TASK BRIEF
Write out, unaltered, each line from the top of the records below down to the line where "## Prerequisites" appears, that line included.

=== Section Start ===

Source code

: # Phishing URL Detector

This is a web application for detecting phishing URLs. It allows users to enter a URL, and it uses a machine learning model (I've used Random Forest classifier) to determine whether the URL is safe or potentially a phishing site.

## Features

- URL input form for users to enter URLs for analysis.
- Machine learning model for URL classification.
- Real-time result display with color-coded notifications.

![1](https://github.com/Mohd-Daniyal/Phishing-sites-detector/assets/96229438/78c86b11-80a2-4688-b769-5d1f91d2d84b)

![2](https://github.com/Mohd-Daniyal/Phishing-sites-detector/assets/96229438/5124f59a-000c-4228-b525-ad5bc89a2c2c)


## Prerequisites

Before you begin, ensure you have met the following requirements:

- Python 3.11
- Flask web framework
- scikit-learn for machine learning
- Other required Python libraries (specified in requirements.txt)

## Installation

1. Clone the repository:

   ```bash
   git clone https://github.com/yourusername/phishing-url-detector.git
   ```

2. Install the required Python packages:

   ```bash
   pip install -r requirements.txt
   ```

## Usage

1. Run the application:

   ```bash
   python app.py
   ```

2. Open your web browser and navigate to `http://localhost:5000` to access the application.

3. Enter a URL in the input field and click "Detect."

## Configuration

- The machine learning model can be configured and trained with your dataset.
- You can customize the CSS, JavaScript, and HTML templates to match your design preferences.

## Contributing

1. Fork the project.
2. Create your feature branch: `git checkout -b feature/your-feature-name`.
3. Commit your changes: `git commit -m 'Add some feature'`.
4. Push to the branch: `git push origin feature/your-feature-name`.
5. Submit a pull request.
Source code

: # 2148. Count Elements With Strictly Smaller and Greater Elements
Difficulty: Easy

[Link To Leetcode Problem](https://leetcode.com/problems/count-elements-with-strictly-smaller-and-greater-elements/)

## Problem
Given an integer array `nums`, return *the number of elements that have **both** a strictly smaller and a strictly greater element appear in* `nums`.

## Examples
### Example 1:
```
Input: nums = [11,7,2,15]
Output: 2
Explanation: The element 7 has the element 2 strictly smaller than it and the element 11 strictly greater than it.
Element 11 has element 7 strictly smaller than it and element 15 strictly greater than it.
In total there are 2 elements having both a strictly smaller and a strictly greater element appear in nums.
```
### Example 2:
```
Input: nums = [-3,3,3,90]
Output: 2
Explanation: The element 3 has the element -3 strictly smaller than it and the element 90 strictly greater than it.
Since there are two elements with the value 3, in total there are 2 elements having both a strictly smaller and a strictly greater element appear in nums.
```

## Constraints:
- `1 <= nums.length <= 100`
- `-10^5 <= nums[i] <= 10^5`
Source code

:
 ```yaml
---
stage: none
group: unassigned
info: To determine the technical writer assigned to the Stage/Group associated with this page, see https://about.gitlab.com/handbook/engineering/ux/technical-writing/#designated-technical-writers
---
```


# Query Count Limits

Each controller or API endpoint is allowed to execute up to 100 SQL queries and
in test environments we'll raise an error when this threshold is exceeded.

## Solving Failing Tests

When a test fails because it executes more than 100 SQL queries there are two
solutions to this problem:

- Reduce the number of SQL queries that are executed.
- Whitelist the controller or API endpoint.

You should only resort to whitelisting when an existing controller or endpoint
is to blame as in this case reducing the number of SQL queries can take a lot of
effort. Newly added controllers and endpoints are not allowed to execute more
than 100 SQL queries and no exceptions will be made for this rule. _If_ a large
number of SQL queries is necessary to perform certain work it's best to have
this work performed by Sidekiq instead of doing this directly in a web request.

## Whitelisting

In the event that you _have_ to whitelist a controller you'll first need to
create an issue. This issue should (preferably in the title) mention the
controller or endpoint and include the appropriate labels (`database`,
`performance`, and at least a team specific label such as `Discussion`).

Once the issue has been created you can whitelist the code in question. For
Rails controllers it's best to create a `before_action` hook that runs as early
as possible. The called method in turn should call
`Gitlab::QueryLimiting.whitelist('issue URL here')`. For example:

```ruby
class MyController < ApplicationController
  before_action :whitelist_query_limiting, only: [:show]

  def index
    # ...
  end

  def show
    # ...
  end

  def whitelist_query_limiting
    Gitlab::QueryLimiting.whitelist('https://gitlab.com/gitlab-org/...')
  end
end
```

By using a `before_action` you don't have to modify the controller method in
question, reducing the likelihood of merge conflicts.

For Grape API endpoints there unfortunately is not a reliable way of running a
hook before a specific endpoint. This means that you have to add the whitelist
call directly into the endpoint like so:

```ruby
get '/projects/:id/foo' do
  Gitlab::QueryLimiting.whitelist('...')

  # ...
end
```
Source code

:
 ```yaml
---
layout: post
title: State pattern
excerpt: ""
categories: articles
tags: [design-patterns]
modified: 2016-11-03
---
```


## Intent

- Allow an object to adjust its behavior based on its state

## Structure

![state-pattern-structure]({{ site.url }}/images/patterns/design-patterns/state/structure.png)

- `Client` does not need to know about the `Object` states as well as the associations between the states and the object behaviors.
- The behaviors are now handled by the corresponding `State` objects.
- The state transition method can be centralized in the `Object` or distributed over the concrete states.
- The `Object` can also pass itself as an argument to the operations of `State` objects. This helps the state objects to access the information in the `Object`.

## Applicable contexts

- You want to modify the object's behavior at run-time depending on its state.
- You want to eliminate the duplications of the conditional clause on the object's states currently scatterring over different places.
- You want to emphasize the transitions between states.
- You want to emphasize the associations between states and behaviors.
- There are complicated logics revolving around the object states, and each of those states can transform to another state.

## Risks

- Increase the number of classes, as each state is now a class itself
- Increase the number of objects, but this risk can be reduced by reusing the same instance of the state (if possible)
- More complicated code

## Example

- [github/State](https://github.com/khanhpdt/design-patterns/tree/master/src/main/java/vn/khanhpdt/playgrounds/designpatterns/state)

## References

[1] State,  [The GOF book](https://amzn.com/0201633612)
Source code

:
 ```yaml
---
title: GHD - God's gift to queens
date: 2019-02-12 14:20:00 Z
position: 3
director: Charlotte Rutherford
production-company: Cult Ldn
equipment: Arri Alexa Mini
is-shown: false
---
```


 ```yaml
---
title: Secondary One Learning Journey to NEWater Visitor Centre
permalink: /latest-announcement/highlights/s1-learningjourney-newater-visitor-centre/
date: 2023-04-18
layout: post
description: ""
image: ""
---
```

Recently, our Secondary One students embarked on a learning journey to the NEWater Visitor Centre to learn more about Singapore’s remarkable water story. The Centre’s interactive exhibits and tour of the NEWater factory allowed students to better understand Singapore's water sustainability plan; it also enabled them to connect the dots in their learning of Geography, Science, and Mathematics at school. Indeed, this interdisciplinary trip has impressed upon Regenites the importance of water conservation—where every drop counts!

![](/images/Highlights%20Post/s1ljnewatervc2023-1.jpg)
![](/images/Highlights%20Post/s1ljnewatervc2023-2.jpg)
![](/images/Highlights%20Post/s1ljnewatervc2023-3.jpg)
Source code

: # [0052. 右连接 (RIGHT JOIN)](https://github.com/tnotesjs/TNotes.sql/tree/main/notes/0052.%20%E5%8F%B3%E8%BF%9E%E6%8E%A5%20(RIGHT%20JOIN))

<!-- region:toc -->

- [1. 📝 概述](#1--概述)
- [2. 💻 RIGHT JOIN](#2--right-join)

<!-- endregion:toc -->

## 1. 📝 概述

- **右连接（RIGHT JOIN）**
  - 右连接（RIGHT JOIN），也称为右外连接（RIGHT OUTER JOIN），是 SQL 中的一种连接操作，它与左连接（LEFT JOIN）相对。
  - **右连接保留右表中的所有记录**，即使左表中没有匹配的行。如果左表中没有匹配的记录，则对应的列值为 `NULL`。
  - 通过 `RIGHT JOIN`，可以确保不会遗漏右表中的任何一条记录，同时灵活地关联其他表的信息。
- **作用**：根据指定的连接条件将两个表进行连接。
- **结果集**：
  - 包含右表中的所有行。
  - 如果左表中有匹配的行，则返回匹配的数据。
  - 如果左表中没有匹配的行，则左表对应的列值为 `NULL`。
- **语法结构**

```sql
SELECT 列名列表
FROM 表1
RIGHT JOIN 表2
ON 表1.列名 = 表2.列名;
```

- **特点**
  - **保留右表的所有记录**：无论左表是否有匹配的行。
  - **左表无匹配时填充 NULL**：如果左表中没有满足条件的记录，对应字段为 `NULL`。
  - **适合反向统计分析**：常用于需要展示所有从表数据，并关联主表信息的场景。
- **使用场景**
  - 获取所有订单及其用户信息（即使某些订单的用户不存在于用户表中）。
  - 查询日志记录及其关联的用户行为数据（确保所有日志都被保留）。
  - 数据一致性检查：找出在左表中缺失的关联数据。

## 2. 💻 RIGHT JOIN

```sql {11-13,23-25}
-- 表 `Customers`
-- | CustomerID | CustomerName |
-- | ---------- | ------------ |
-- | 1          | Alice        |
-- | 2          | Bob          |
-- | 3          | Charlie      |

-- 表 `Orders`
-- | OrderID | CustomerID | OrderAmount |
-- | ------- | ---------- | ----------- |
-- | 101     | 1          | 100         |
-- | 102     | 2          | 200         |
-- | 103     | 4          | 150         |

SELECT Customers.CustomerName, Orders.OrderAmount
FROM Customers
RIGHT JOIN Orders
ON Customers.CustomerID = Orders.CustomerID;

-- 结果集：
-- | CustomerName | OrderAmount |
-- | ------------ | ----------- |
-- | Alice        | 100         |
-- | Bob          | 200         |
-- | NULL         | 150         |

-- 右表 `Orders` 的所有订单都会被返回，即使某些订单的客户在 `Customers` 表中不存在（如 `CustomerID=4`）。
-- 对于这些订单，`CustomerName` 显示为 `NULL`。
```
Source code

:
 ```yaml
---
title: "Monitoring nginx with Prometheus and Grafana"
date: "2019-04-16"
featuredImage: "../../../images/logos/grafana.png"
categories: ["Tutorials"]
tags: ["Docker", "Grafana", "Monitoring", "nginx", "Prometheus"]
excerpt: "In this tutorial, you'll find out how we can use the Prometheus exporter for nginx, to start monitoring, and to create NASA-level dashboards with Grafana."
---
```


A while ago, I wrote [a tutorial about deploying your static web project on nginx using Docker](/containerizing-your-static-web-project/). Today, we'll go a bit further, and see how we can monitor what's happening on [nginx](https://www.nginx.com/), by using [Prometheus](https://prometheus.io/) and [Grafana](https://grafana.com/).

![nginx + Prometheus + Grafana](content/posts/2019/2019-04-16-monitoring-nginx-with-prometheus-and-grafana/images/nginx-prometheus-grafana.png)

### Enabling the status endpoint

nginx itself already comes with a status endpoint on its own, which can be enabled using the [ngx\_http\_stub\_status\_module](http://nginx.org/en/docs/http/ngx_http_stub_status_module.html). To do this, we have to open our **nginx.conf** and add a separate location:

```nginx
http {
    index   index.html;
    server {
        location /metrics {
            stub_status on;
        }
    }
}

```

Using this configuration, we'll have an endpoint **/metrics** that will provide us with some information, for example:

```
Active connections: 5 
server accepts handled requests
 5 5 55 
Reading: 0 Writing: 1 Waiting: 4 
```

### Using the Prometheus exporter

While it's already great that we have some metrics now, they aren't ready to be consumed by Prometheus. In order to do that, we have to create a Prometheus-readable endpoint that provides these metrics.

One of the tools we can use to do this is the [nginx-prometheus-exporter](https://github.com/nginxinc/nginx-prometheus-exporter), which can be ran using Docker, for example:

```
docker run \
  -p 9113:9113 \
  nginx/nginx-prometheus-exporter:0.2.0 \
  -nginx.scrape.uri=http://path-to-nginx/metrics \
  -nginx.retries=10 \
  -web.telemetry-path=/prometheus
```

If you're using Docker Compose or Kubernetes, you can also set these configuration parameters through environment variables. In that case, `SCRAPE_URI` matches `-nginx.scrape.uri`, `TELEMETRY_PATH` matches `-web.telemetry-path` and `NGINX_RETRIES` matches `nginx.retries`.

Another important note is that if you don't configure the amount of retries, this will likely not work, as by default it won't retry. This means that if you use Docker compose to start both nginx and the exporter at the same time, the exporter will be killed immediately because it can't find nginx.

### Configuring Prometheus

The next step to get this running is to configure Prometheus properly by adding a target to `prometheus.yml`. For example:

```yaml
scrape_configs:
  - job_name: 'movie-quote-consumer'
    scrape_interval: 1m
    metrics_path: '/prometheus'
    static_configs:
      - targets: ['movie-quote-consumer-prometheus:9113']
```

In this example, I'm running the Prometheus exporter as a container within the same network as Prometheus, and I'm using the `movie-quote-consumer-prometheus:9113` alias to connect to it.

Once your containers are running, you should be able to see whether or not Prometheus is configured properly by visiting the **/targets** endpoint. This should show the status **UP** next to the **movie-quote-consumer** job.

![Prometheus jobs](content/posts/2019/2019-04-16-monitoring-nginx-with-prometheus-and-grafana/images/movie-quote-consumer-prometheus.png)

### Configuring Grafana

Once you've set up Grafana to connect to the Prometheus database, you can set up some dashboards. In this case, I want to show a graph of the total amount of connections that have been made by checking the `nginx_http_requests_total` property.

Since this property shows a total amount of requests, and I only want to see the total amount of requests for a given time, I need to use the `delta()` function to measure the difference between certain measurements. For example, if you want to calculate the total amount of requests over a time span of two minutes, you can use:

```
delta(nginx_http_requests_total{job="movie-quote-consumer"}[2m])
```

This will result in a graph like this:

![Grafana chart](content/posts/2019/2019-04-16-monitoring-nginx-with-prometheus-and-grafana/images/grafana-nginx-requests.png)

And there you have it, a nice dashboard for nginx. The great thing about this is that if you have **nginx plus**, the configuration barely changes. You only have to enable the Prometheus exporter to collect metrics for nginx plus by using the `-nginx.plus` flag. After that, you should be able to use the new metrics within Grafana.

=== Section End ===

RESULT BELOW
Source code

: # Phishing URL Detector

This is a web application for detecting phishing URLs. It allows users to enter a URL, and it uses a machine learning model (I've used Random Forest classifier) to determine whether the URL is safe or potentially a phishing site.

## Features

- URL input form for users to enter URLs for analysis.
- Machine learning model for URL classification.
- Real-time result display with color-coded notifications.

![1](https://github.com/Mohd-Daniyal/Phishing-sites-detector/assets/96229438/78c86b11-80a2-4688-b769-5d1f91d2d84b)

![2](https://github.com/Mohd-Daniyal/Phishing-sites-detector/assets/96229438/5124f59a-000c-4228-b525-ad5bc89a2c2c)


## Prerequisites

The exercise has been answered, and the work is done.